Two-time Pulitzer Prize winner Anthony Lewis was a columnist for the New York Times op-ed page from 1969 through 2001. Since 1983, Lewis has been the James Madison Visiting Professor at Columbia University. His previous three books are Gideon's Trumpet, which has sold nearly a million copies in over forty years in print; Portrait of a Decade; and Make No Law: The Sullivan Case and the First Amendment. He lives in Cambridge, Massachusetts.
We think that this excerpt from Wikipedia about Anthony Lewis is both revealing and compelling:
Anthony Lewis (born March 27, 1927, New York City) is a prominent liberal intellectual, writing for The New York Times op-ed page and The New York Review of Books, among other publications. He was previously a columnist for the Times (1969-2001). Before that he was London bureau chief (1965-1972), Washington, D.C. bureau (1955-64), and deskman (1948-1952) all for the Times. From 1952-55 he worked for the Democratic National Committee and the Washington Daily News.
His first Pulitzer Prize was in 1955 for reporting on the U.S. Government's loyalty program, and specifically on the dismissal of Abraham Chasanow, a Navy employee who was not informed of the nature of the accusations against him, nor of his accusers. Lewis's articles led to the employee's reinstatement. He won a second Pulitzer Prize in 1963 for his coverage of the United States Supreme Court. He has frequently written on the Court and matters of constitutional law.
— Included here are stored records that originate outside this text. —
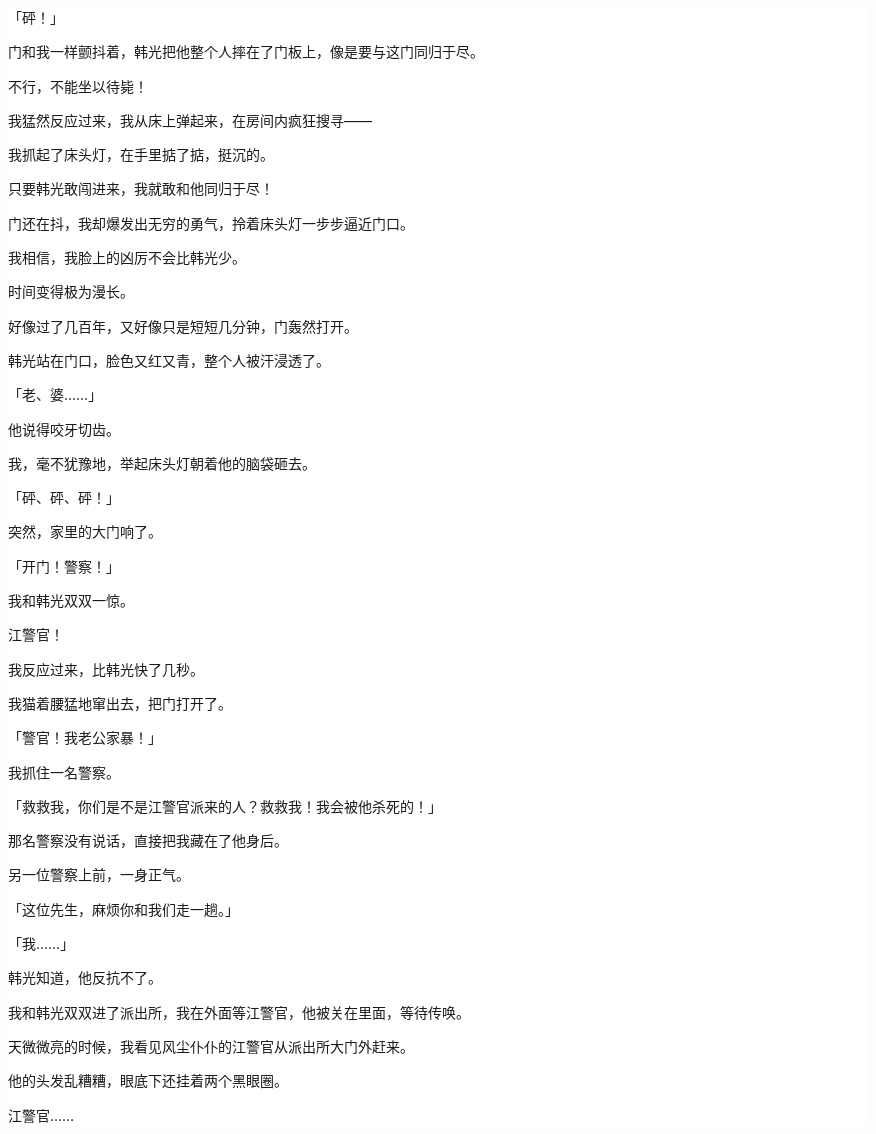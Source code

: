 「砰！」

门和我一样颤抖着，韩光把他整个人摔在了门板上，像是要与这门同归于尽。

不行，不能坐以待毙！

我猛然反应过来，我从床上弹起来，在房间内疯狂搜寻——

我抓起了床头灯，在手里掂了掂，挺沉的。

只要韩光敢闯进来，我就敢和他同归于尽！

门还在抖，我却爆发出无穷的勇气，拎着床头灯一步步逼近门口。

我相信，我脸上的凶厉不会比韩光少。

时间变得极为漫长。

好像过了几百年，又好像只是短短几分钟，门轰然打开。

韩光站在门口，脸色又红又青，整个人被汗浸透了。

「老、婆……」

他说得咬牙切齿。

我，毫不犹豫地，举起床头灯朝着他的脑袋砸去。

「砰、砰、砰！」

突然，家里的大门响了。

「开门！警察！」

我和韩光双双一惊。

江警官！

我反应过来，比韩光快了几秒。

我猫着腰猛地窜出去，把门打开了。

「警官！我老公家暴！」

我抓住一名警察。

「救救我，你们是不是江警官派来的人？救救我！我会被他杀死的！」

那名警察没有说话，直接把我藏在了他身后。

另一位警察上前，一身正气。

「这位先生，麻烦你和我们走一趟。」

「我……」

韩光知道，他反抗不了。

我和韩光双双进了派出所，我在外面等江警官，他被关在里面，等待传唤。

天微微亮的时候，我看见风尘仆仆的江警官从派出所大门外赶来。

他的头发乱糟糟，眼底下还挂着两个黑眼圈。

江警官……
Lewis has taught at Columbia University's Graduate School of Journalism since the mid-'70s, and has held the school's James Madison chair in First Amendment Issues since 1982. He lectured at Harvard from 1974 to 1989 and has been a visiting lecturer at several other colleges and universities, including the Universities of Arizona, California, Illinois, and Oregon.
Anthony Lewis was born in New York City; he attended the Horace Mann School in New York and Harvard College, where he earned a B.A. in 1948. While at Harvard, he was an editor of the Harvard Crimson. He is on the board of directors of the Committee to Protect Journalists.
In 1983, Lewis received the Elijah Parish Lovejoy Award as well as an honorary Doctor of Laws degree from Colby College.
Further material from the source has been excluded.